In the records that follow, locate every line with "MySQL" and extract it.

> [DATA EXTRACTS]:
*** Begin section ***
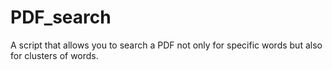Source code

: # PDF_search
A script that allows you to search a PDF not only for specific words but also for clusters of words.
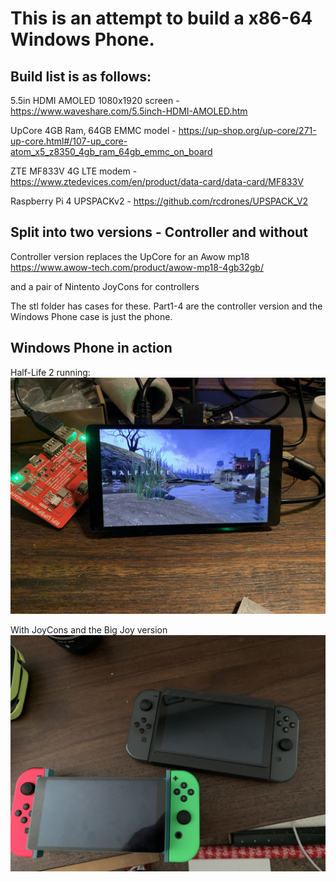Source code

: # This is an attempt to build a x86-64 Windows Phone.  

## Build list is as follows:  

5.5in HDMI AMOLED 1080x1920 screen - https://www.waveshare.com/5.5inch-HDMI-AMOLED.htm  

UpCore 4GB Ram, 64GB EMMC model - https://up-shop.org/up-core/271-up-core.html#/107-up_core-atom_x5_z8350_4gb_ram_64gb_emmc_on_board  

ZTE MF833V 4G LTE modem - https://www.ztedevices.com/en/product/data-card/data-card/MF833V  

Raspberry Pi 4 UPSPACKv2 - https://github.com/rcdrones/UPSPACK_V2  

## Split into two versions - Controller and without

Controller version replaces the UpCore for an Awow mp18 https://www.awow-tech.com/product/awow-mp18-4gb32gb/

and a pair of Nintento JoyCons for controllers

The stl folder has cases for these. Part1-4 are the controller version and the Windows Phone case is just the phone.

## Windows Phone in action 

Half-Life 2 running: 
![alt text](https://github.com/sp00nznet/windowsphone/blob/master/pics/Test001%20-%20HL2%20runs!.jpg "Half Life 2 running")

With JoyCons and the Big Joy version
![alt text](https://github.com/sp00nznet/windowsphone/blob/master/pics/joy_con_and_big_joy.jpg "Phone plus joycon slots version and Big Joy version") 
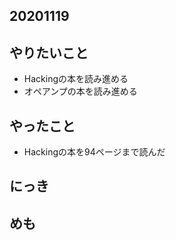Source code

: ## 20201119

## やりたいこと
* Hackingの本を読み進める
* オペアンプの本を読み進める

## やったこと
* Hackingの本を94ページまで読んだ

## にっき

## めも

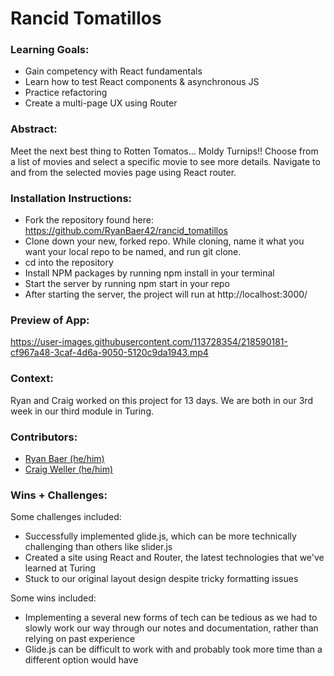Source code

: # Rancid Tomatillos


### Learning Goals:
- Gain competency with React fundamentals
- Learn how to test React components & asynchronous JS
- Practice refactoring
- Create a multi-page UX using Router

### Abstract:
Meet the next best thing to Rotten Tomatos... Moldy Turnips!! Choose from a list of movies and select a specific movie to see more details. Navigate to and from the selected movies page using React router.


### Installation Instructions:
- Fork the repository found here: https://github.com/RyanBaer42/rancid_tomatillos
- Clone down your new, forked repo. While cloning, name it what you want your local repo to be named, and run git clone.
- cd into the repository
- Install NPM packages by running npm install in your terminal
- Start the server by running npm start in your repo
- After starting the server, the project will run at http://localhost:3000/

### Preview of App:

https://user-images.githubusercontent.com/113728354/218590181-cf967a48-3caf-4d6a-9050-5120c9da1943.mp4



### Context:
Ryan and Craig worked on this project for 13 days. We are both in our 3rd week in our third module in Turing. 


### Contributors:
- [Ryan Baer (he/him)](https://www.linkedin.com/in/ryan-baer-33311114a/)
- [Craig Weller (he/him)](https://www.linkedin.com/in/craig-weller/)



### Wins + Challenges:
Some challenges included: 
- Successfully implemented glide.js, which can be more technically challenging than others like slider.js
- Created a site using React and Router, the latest technologies that we've learned at Turing
- Stuck to our original layout design despite tricky formatting issues


Some wins included:
- Implementing a several new forms of tech can be tedious as we had to slowly work our way through our notes and documentation, rather than relying on past experience
- Glide.js can be difficult to work with and probably took more time than a different option would have
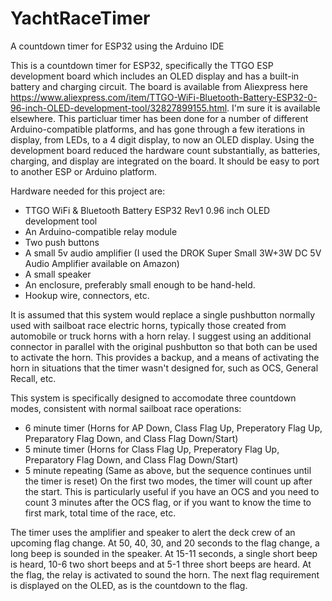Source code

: # YachtRaceTimer
A countdown timer for ESP32 using the Arduino IDE

This is a countdown timer for ESP32, specifically the TTGO ESP development board which includes an OLED display and has a built-in battery and charging circuit. The board is available from Aliexpress here https://www.aliexpress.com/item/TTGO-WiFi-Bluetooth-Battery-ESP32-0-96-inch-OLED-development-tool/32827899155.html. I'm sure it is available elsewhere. This particluar timer has been done for a number of different Arduino-compatible platforms, and has gone through a few iterations in display, from LEDs, to a 4 digit display, to now an OLED display. Using the development board reduced the hardware count substantially, as batteries, charging, and display are integrated on the board. It should be easy to port to another ESP or Arduino platform.

Hardware needed for this project are:
- TTGO WiFi & Bluetooth Battery ESP32 Rev1 0.96 inch OLED development tool
- An Arduino-compatible relay module
- Two push buttons
- A small 5v audio amplifier (I used the DROK Super Small 3W+3W DC 5V Audio Amplifier available on Amazon)
- A small speaker
- An enclosure, preferably small enough to be hand-held.
- Hookup wire, connectors, etc.

It is assumed that this system would replace a single pushbutton normally used with sailboat race electric horns, typically those created from automobile or truck horns with a horn relay. I suggest using an additional connector in parallel with the original pushbutton so that both can be used to activate the horn. This provides a backup, and a means of activating the horn in situations that the timer wasn't designed for, such as OCS, General Recall, etc. 

This system is specifically designed to accomodate three countdown modes, consistent with normal sailboat race operations:
- 6 minute timer (Horns for AP Down, Class Flag Up, Preperatory Flag Up, Preparatory Flag Down, and Class Flag Down/Start)
- 5 minute timer (Horns for Class Flag Up, Preperatory Flag Up, Preparatory Flag Down, and Class Flag Down/Start)
- 5 minute repeating (Same as above, but the sequence continues until the timer is reset)
On the first two modes, the timer will count up after the start. This is particularly useful if you have an OCS and you need to count 3 minutes after the OCS flag, or if you want to know the time to first mark, total time of the race, etc.

The timer uses the amplifier and speaker to alert the deck crew of an upcoming flag change. At 50, 40, 30, and 20 seconds to the flag change, a long beep is sounded in the speaker. At 15-11 seconds, a single short beep is heard, 10-6 two short beeps and at 5-1 three short beeps are heard. At the flag, the relay is activated to sound the horn. The next flag requirement is displayed on the OLED, as is the countdown to the flag.
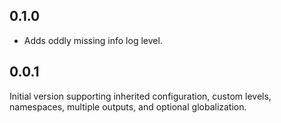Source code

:## 0.1.0

* Adds oddly missing info log level.

## 0.0.1

Initial version supporting inherited configuration, custom levels, namespaces, multiple outputs, and optional globalization.
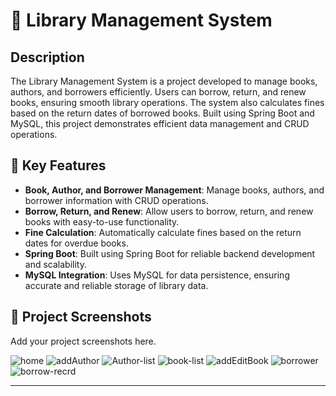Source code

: # 📂 Library Management System

## Description
The Library Management System is a project developed to manage books, authors, and borrowers efficiently. Users can borrow, return, and renew books, ensuring smooth library operations. The system also calculates fines based on the return dates of borrowed books. Built using Spring Boot and MySQL, this project demonstrates efficient data management and CRUD operations.

## 🔑 Key Features
- **Book, Author, and Borrower Management**: Manage books, authors, and borrower information with CRUD operations.
- **Borrow, Return, and Renew**: Allow users to borrow, return, and renew books with easy-to-use functionality.
- **Fine Calculation**: Automatically calculate fines based on the return dates for overdue books.
- **Spring Boot**: Built using Spring Boot for reliable backend development and scalability.
- **MySQL Integration**: Uses MySQL for data persistence, ensuring accurate and reliable storage of library data.

## 📸 Project Screenshots
Add your project screenshots here.

![home](https://github.com/user-attachments/assets/a69c90bc-c492-4f7d-a6f5-6efa6174a461)
![addAuthor](https://github.com/user-attachments/assets/5a2cafce-a392-4b32-8e8e-1ec6308e9ea4)
![Author-list](https://github.com/user-attachments/assets/cb0b5217-e938-4937-8c10-ee94e8a509c8)
![book-list](https://github.com/user-attachments/assets/012def85-cab8-473e-9fb5-ffacab33ca68)
![addEditBook](https://github.com/user-attachments/assets/dc9fc80b-1632-4e34-9f8b-cef04ad82e2a)
![borrower](https://github.com/user-attachments/assets/e7925608-1568-4b03-bcb1-64b5c6b96ec9)
![borrow-recrd](https://github.com/user-attachments/assets/67358a9b-ee72-4c9e-9d47-759cee28e364)


---
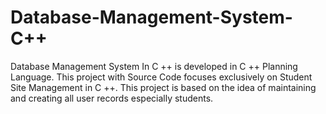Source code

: # Database-Management-System-C++
Database Management System In C ++ is developed in C ++ Planning Language.
This project with Source Code focuses exclusively on Student Site Management in C ++.
This project is based on the idea of maintaining and creating all user records especially students.
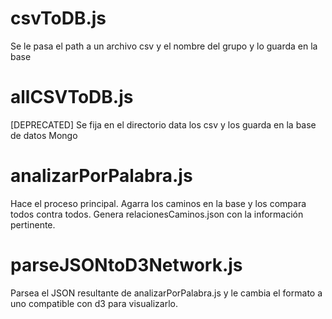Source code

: csvToDB.js
==========

Se le pasa el path a un archivo csv y el nombre del grupo y lo guarda en la base

allCSVToDB.js
==========

[DEPRECATED] Se fija en el directorio data los csv y los guarda en la base de datos Mongo

analizarPorPalabra.js
=====================

Hace el proceso principal. Agarra los caminos en la base y los compara todos contra todos.
Genera relacionesCaminos.json con la información pertinente.

parseJSONtoD3Network.js
=======================

Parsea el JSON resultante de analizarPorPalabra.js y le cambia el formato a uno
compatible con d3 para visualizarlo.
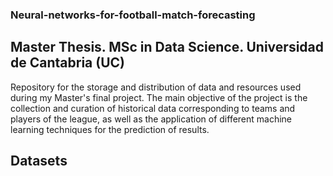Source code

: ### Neural-networks-for-football-match-forecasting

## Master Thesis. MSc in Data Science. Universidad de Cantabria (UC)

Repository for the storage and distribution of data and resources used during my Master's final project.  The main objective of the project is the collection and curation of historical data corresponding to teams and players of the league, as well as the application of different machine learning techniques for the prediction of results.

## Datasets
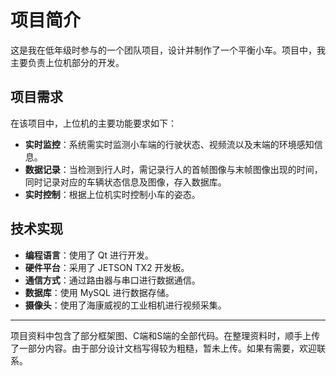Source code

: # 项目简介

这是我在低年级时参与的一个团队项目，设计并制作了一个平衡小车。项目中，我主要负责上位机部分的开发。

## 项目需求

在该项目中，上位机的主要功能要求如下：

- **实时监控**：系统需实时监测小车端的行驶状态、视频流以及末端的环境感知信息。
- **数据记录**：当检测到行人时，需记录行人的首帧图像与末帧图像出现的时间，同时记录对应的车辆状态信息及图像，存入数据库。
- **实时控制**：根据上位机实时控制小车的姿态。


## 技术实现

- **编程语言**：使用了 Qt 进行开发。
- **硬件平台**：采用了 JETSON TX2 开发板。
- **通信方式**：通过路由器与串口进行数据通信。
- **数据库**：使用 MySQL 进行数据存储。
- **摄像头**：使用了海康威视的工业相机进行视频采集。

---

项目资料中包含了部分框架图、C端和S端的全部代码。在整理资料时，顺手上传了一部分内容。由于部分设计文档写得较为粗糙，暂未上传。如果有需要，欢迎联系。
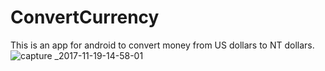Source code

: # ConvertCurrency
This is an app for android to convert money from US dollars to NT dollars.
![capture _2017-11-19-14-58-01](https://user-images.githubusercontent.com/26075572/32995553-a8a71580-cd3b-11e7-888f-644472061e8a.png)

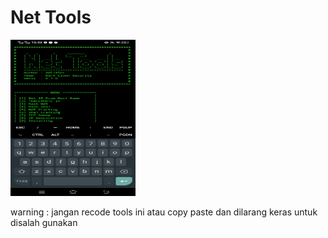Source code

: # Net Tools

<img src="contoh.jpg" height="250" width="200"><br>

warning :
jangan recode tools ini atau copy paste
dan dilarang keras untuk disalah gunakan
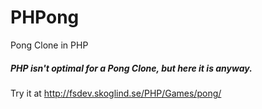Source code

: # PHPong
Pong Clone in PHP

##### PHP isn't optimal for a Pong Clone, but here it is anyway.

Try it at http://fsdev.skoglind.se/PHP/Games/pong/
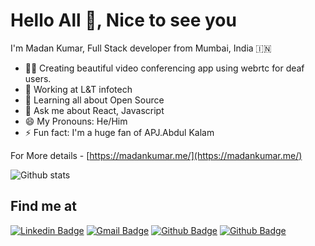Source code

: # Hello All 👋, Nice to see you

I'm Madan Kumar, Full Stack developer from Mumbai, India :india:

- 👨‍💻 Creating beautiful video conferencing app using webrtc for deaf users.
- 🏢 Working at L&T infotech
- 🌱 Learning all about Open Source
- 💬 Ask me about React, Javascript
- 😄 My Pronouns: He/Him
- ⚡️ Fun fact: I'm a huge fan of APJ.Abdul Kalam

For More details - [https://madankumar.me/](https://madankumar.me/)

![Github stats](https://github-readme-stats.vercel.app/api?username=jmadankumar&hide=issues&show_icons=true&count_private=true&theme=prussian)

## Find me at
[![Linkedin Badge](https://img.shields.io/badge/-madankumar-blue?style=flat-square&logo=Linkedin&logoColor=white)](https://www.linkedin.com/in/madan-kumar-16469997/)
[![Gmail Badge](https://img.shields.io/badge/-kumarmadan.j@gmail.com-c14438?style=flat-square&logo=Gmail&logoColor=white)](mailto:kumarmadan.j@gmail.com)
[![Github Badge](https://img.shields.io/badge/-jmadankumar-black?style=flat-square&logo=github&logoColor=white)](https://github.com/jmadankumar)
[![Github Badge](https://img.shields.io/badge/-@madan1994-007ACC?style=flat-square&logo=twitter&logoColor=white)](https://twitter.com/madan1994)

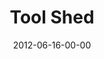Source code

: ---
layout: message
category: message
series: "The Backyard Gospel"
title: "Tool Shed"
date: 2012-06-16-00-00
message_id: 733
audio: "http://s3.amazonaws.com/crossroads-media/media/legacy/mp3/backyardgospel_04.mp3"
audio-duration: "52:53"
program: "http://s3.amazonaws.com/crossroads-media/media/legacy/documents/06_16-17_12Program.pdf"
description: "Brian Tome examines how to engage in challenging conversations
about God."
video: "https://s3.amazonaws.com/crossroadsvideomessages/backyardgospel_04.mp4"
video-duration: "53:00"
video-image: "http://s3.amazonaws.com/crossroads-media/images/legacy/content/backyardgospel_04_still.jpg"
explicit: false
---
*** End section ***
> [TASK RESULT]:
The Library Management System is a project developed to manage books, authors, and borrowers efficiently. Users can borrow, return, and renew books, ensuring smooth library operations. The system also calculates fines based on the return dates of borrowed books. Built using Spring Boot and MySQL, this project demonstrates efficient data management and CRUD operations.
- **MySQL Integration**: Uses MySQL for data persistence, ensuring accurate and reliable storage of library data.
- **数据库**：使用 MySQL 进行数据存储。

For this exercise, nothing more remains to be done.